§ Instructions to follow:
Copy exactly the lines from the first line of the records below through the line containing "먼저 쓰레드에 안전하지 않은 버전부터 살펴보자.", including both, and nothing else.

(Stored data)
◆ ◆ ◆

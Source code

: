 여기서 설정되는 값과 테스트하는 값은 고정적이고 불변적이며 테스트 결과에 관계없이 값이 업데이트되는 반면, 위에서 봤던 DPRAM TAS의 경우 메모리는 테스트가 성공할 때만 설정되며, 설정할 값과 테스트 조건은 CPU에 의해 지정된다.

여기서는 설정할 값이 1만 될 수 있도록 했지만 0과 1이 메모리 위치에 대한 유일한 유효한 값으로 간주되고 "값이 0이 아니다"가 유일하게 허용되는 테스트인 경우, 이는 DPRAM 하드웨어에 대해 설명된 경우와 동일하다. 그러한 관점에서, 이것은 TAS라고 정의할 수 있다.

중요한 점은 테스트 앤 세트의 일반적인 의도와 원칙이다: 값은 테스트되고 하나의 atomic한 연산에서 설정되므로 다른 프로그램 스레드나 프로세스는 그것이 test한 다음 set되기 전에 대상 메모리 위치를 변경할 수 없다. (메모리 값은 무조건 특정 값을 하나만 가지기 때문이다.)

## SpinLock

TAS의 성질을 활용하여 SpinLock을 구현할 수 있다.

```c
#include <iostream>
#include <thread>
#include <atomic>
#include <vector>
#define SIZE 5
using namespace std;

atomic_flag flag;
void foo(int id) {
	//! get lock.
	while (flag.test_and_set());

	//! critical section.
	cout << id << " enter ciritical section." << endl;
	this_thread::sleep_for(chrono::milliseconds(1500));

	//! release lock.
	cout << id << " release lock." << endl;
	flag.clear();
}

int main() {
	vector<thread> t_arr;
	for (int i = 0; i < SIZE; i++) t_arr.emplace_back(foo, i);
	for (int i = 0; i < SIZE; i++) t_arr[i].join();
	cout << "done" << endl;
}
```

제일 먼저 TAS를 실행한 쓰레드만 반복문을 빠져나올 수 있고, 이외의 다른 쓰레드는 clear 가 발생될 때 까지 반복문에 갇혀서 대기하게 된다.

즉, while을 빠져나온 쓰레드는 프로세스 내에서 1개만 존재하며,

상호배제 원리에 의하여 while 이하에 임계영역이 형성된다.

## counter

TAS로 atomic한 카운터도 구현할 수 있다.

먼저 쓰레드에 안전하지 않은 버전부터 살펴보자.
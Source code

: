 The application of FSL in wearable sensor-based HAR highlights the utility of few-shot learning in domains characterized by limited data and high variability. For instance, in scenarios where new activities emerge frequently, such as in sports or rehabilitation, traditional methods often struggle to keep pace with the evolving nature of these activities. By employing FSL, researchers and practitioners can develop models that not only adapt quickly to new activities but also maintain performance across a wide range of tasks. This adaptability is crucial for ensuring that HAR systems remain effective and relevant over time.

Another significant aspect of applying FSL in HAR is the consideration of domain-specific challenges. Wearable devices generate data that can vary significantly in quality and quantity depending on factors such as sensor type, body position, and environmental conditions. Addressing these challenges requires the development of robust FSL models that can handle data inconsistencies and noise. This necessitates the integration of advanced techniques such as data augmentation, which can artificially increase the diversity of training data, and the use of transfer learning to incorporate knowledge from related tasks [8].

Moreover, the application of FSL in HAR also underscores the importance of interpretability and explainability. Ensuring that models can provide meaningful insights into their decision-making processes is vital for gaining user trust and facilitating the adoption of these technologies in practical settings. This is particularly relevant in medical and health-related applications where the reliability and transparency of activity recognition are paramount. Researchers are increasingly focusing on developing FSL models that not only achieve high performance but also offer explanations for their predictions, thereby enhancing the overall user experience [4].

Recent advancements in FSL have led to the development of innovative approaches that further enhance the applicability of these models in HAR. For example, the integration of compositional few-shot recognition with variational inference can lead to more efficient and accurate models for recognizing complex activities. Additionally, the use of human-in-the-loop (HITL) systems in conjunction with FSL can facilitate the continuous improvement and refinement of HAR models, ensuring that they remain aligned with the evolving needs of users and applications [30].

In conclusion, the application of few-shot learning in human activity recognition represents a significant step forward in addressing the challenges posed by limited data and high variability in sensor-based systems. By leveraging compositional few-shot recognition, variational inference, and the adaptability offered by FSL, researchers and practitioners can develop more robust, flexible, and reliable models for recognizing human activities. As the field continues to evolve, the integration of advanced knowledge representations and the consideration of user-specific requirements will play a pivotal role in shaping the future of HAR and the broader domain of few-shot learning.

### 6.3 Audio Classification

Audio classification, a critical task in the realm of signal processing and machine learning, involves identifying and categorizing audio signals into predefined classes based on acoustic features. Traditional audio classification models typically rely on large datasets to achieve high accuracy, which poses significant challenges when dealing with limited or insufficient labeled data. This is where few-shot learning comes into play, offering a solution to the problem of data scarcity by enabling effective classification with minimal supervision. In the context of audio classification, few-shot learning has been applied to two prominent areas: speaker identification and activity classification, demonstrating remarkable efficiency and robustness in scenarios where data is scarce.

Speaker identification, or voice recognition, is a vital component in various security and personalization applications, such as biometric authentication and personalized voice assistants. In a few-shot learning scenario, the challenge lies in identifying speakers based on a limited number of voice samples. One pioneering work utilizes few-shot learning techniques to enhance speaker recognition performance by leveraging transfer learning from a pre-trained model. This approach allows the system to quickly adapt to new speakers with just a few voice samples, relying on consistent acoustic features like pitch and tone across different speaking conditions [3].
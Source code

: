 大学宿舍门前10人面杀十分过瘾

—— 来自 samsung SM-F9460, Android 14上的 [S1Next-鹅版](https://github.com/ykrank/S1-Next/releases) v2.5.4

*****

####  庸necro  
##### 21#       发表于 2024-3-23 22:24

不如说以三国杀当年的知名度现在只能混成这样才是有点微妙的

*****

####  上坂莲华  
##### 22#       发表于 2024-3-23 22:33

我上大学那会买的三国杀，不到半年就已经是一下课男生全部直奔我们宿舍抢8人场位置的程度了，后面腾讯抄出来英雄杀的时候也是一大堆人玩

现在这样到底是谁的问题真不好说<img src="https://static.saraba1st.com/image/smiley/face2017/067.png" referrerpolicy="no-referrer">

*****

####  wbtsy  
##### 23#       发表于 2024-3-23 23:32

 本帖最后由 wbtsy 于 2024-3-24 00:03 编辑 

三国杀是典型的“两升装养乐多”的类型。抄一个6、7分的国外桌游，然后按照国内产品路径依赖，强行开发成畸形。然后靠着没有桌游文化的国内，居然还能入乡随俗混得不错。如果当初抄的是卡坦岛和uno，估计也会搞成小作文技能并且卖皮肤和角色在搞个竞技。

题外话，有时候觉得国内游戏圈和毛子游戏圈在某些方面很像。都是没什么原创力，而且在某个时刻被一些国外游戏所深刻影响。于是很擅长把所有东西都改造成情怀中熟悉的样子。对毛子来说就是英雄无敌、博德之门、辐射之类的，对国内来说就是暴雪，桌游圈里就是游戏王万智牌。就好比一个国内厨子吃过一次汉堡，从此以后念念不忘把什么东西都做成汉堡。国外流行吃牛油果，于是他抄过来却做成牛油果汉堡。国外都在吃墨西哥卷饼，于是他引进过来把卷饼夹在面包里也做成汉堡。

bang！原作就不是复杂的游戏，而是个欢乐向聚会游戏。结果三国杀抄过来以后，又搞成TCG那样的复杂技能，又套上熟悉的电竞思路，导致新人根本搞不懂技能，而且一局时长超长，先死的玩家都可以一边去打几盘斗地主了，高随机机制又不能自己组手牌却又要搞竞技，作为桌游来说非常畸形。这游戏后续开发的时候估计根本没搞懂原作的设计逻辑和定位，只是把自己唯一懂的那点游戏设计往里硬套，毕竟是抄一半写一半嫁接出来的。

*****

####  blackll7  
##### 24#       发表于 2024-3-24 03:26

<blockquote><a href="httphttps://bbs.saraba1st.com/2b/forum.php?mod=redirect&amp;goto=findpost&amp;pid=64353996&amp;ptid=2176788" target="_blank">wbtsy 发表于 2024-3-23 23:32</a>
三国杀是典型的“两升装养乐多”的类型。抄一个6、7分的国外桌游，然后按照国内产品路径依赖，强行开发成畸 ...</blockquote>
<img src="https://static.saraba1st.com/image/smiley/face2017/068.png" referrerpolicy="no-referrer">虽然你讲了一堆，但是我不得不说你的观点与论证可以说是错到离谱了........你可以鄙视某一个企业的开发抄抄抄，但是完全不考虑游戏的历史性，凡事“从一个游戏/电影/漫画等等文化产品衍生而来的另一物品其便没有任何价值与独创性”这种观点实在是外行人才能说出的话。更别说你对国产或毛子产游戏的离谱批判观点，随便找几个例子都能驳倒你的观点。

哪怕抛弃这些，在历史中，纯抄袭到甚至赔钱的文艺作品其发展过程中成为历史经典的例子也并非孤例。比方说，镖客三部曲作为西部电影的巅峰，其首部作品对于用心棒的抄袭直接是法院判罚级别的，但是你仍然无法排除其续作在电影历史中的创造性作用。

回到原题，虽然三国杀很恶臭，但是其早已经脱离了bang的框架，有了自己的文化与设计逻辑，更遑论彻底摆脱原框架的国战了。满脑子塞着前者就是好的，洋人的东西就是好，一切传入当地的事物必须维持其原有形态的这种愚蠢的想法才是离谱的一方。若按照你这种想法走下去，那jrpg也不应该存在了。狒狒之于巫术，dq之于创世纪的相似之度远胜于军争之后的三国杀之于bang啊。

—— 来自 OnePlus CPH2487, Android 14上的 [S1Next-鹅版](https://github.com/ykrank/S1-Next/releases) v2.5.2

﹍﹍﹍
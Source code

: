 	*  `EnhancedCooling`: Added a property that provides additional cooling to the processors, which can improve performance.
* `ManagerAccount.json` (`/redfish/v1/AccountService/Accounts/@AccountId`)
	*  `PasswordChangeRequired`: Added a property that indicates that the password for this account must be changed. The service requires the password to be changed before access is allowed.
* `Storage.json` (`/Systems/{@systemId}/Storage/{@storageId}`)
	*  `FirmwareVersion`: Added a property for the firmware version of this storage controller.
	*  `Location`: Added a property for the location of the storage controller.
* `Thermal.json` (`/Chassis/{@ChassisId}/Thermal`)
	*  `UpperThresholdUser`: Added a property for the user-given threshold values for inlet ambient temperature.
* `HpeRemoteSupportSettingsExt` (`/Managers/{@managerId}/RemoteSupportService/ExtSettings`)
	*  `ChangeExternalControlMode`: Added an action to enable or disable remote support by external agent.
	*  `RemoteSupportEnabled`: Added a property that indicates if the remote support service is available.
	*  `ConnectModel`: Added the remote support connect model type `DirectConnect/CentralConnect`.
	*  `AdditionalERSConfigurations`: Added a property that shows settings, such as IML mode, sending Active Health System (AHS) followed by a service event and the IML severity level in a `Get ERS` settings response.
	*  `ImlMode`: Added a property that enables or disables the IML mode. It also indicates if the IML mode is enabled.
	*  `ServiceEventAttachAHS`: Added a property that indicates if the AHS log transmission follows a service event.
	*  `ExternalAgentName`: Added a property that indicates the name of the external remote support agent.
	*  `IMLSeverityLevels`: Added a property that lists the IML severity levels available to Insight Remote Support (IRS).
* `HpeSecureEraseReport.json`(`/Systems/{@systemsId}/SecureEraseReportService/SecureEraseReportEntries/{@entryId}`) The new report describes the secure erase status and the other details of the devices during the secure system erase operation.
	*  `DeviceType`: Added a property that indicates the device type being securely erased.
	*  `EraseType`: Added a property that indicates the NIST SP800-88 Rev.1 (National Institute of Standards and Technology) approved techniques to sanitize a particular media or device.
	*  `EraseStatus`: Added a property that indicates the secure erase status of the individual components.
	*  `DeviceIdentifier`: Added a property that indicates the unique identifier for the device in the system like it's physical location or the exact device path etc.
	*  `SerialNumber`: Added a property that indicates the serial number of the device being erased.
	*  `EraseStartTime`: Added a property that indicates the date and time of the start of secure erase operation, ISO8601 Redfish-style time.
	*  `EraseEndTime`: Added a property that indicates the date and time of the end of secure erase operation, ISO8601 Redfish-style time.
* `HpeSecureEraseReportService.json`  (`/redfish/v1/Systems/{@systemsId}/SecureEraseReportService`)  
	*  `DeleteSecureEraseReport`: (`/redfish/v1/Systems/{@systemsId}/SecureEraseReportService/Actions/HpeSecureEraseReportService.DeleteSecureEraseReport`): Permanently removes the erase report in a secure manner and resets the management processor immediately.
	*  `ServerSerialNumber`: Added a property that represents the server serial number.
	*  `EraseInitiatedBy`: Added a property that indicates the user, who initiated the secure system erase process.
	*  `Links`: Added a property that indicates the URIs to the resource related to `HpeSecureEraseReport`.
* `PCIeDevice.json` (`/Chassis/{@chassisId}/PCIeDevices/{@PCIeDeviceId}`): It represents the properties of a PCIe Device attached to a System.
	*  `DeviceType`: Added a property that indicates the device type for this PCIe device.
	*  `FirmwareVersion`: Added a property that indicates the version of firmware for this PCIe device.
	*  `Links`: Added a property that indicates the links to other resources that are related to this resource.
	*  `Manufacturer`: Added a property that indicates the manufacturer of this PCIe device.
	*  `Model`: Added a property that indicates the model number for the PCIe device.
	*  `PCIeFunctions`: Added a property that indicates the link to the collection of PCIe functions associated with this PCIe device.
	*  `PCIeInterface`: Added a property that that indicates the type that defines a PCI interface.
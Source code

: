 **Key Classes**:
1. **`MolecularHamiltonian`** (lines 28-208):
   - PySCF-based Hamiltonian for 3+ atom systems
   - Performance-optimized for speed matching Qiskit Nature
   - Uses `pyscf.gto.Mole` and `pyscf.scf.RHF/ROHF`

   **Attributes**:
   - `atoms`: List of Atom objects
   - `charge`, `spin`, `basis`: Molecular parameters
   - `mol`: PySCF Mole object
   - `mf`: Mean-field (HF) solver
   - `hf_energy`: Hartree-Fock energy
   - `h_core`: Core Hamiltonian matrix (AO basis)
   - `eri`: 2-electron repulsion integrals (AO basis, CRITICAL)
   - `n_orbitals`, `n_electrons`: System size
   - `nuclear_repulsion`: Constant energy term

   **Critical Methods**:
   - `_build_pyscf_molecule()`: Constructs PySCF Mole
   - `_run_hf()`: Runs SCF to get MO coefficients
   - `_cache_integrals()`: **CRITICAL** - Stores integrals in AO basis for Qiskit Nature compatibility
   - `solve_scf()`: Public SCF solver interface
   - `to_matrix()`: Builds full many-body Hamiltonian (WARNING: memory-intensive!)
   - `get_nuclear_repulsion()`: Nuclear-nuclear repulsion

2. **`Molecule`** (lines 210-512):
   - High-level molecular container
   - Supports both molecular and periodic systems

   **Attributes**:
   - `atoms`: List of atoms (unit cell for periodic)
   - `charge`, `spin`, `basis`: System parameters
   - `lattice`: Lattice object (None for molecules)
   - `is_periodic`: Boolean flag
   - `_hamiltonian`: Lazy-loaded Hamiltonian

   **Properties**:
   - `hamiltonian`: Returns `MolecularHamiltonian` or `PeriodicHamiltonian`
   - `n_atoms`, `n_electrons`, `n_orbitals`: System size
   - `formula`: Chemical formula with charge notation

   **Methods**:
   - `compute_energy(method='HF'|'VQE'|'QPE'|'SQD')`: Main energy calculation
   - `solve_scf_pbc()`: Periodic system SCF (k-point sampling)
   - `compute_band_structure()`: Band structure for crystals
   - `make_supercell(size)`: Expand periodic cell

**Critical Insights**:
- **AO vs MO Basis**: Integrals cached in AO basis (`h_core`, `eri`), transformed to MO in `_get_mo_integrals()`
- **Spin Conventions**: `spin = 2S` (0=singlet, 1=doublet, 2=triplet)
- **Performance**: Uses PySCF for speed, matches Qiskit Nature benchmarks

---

◆ ◆ ◆

§ Solution below:
Source code

: 여기서 설정되는 값과 테스트하는 값은 고정적이고 불변적이며 테스트 결과에 관계없이 값이 업데이트되는 반면, 위에서 봤던 DPRAM TAS의 경우 메모리는 테스트가 성공할 때만 설정되며, 설정할 값과 테스트 조건은 CPU에 의해 지정된다.

여기서는 설정할 값이 1만 될 수 있도록 했지만 0과 1이 메모리 위치에 대한 유일한 유효한 값으로 간주되고 "값이 0이 아니다"가 유일하게 허용되는 테스트인 경우, 이는 DPRAM 하드웨어에 대해 설명된 경우와 동일하다. 그러한 관점에서, 이것은 TAS라고 정의할 수 있다.

중요한 점은 테스트 앤 세트의 일반적인 의도와 원칙이다: 값은 테스트되고 하나의 atomic한 연산에서 설정되므로 다른 프로그램 스레드나 프로세스는 그것이 test한 다음 set되기 전에 대상 메모리 위치를 변경할 수 없다. (메모리 값은 무조건 특정 값을 하나만 가지기 때문이다.)

## SpinLock

TAS의 성질을 활용하여 SpinLock을 구현할 수 있다.

```c
#include <iostream>
#include <thread>
#include <atomic>
#include <vector>
#define SIZE 5
using namespace std;

atomic_flag flag;
void foo(int id) {
	//! get lock.
	while (flag.test_and_set());

	//! critical section.
	cout << id << " enter ciritical section." << endl;
	this_thread::sleep_for(chrono::milliseconds(1500));

	//! release lock.
	cout << id << " release lock." << endl;
	flag.clear();
}

int main() {
	vector<thread> t_arr;
	for (int i = 0; i < SIZE; i++) t_arr.emplace_back(foo, i);
	for (int i = 0; i < SIZE; i++) t_arr[i].join();
	cout << "done" << endl;
}
```

제일 먼저 TAS를 실행한 쓰레드만 반복문을 빠져나올 수 있고, 이외의 다른 쓰레드는 clear 가 발생될 때 까지 반복문에 갇혀서 대기하게 된다.

즉, while을 빠져나온 쓰레드는 프로세스 내에서 1개만 존재하며,

상호배제 원리에 의하여 while 이하에 임계영역이 형성된다.

## counter

TAS로 atomic한 카운터도 구현할 수 있다.

먼저 쓰레드에 안전하지 않은 버전부터 살펴보자.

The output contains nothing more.